The project involves investment for the refurbishment of existing courts and establishment of new courts in five “Borough” locations across Auckland. The action and rich legacy of outdoor hoops in the U.S. is being transported to New Zealand to create a culture of community involvement and ‘pick-up play’.

The concept was based around the question of: “How can we create a better multi-purpose community experience from our facilities”. The approach was to see what would happen when we merged and integrated the various zones that make up our play and non-play areas. We explored the use of typical play space (a basketball court) and considered it in a variety of operational modes (day-to-day, and event modes) to create a new model in which passive and organised activities – as well as specific events – can take place at a single facility.
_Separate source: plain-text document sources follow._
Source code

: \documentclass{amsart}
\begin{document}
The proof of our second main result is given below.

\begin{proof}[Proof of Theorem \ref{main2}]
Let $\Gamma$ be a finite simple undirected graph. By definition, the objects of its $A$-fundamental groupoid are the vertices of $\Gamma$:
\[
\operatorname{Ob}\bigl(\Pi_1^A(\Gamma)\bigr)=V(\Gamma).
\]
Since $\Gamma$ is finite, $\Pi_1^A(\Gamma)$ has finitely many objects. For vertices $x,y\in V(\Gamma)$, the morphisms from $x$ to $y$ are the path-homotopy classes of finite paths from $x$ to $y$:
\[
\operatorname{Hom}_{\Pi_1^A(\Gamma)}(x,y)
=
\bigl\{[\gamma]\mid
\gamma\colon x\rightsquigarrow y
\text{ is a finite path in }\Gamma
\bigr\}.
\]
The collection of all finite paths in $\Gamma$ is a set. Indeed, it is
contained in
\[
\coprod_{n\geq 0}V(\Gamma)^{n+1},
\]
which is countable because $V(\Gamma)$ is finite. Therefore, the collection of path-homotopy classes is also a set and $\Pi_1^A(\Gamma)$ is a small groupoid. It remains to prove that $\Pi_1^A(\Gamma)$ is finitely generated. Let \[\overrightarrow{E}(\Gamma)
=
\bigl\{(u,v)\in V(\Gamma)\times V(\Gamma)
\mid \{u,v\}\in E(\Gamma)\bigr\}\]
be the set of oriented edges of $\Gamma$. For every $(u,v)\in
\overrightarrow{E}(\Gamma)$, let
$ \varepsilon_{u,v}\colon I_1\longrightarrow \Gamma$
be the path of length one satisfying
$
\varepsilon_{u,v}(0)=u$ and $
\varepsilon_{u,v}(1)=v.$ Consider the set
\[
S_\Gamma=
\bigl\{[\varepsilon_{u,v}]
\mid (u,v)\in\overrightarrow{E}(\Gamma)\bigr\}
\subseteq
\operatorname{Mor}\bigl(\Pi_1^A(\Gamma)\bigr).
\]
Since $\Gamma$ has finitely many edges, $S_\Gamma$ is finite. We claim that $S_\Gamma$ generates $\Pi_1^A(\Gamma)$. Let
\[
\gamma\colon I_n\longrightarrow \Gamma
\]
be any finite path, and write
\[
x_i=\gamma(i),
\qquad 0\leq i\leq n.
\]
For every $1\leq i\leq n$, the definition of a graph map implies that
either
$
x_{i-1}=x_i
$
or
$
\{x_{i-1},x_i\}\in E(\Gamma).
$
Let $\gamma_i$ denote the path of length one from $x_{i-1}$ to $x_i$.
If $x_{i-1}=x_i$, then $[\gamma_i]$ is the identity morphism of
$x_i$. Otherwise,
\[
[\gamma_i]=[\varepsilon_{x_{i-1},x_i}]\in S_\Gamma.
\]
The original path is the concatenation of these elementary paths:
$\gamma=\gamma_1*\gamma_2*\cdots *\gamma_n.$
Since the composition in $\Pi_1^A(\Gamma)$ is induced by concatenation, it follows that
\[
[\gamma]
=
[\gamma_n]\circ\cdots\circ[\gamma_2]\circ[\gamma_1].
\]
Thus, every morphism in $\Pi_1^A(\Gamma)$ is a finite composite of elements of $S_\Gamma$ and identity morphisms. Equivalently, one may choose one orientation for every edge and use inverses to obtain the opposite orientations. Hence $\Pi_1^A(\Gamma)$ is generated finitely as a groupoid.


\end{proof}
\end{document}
The design outcome revolved around the mix of four separate zones (the ‘play’ zone and three ‘beyond play’ zones). All zones were considered social zones that could contribute to the social and community network.

The Boroughs urban basketball project allowed us to consider the standard components that make up a recreational and sports environment and present them in a way that creates a new precinct and enhances the social and community network.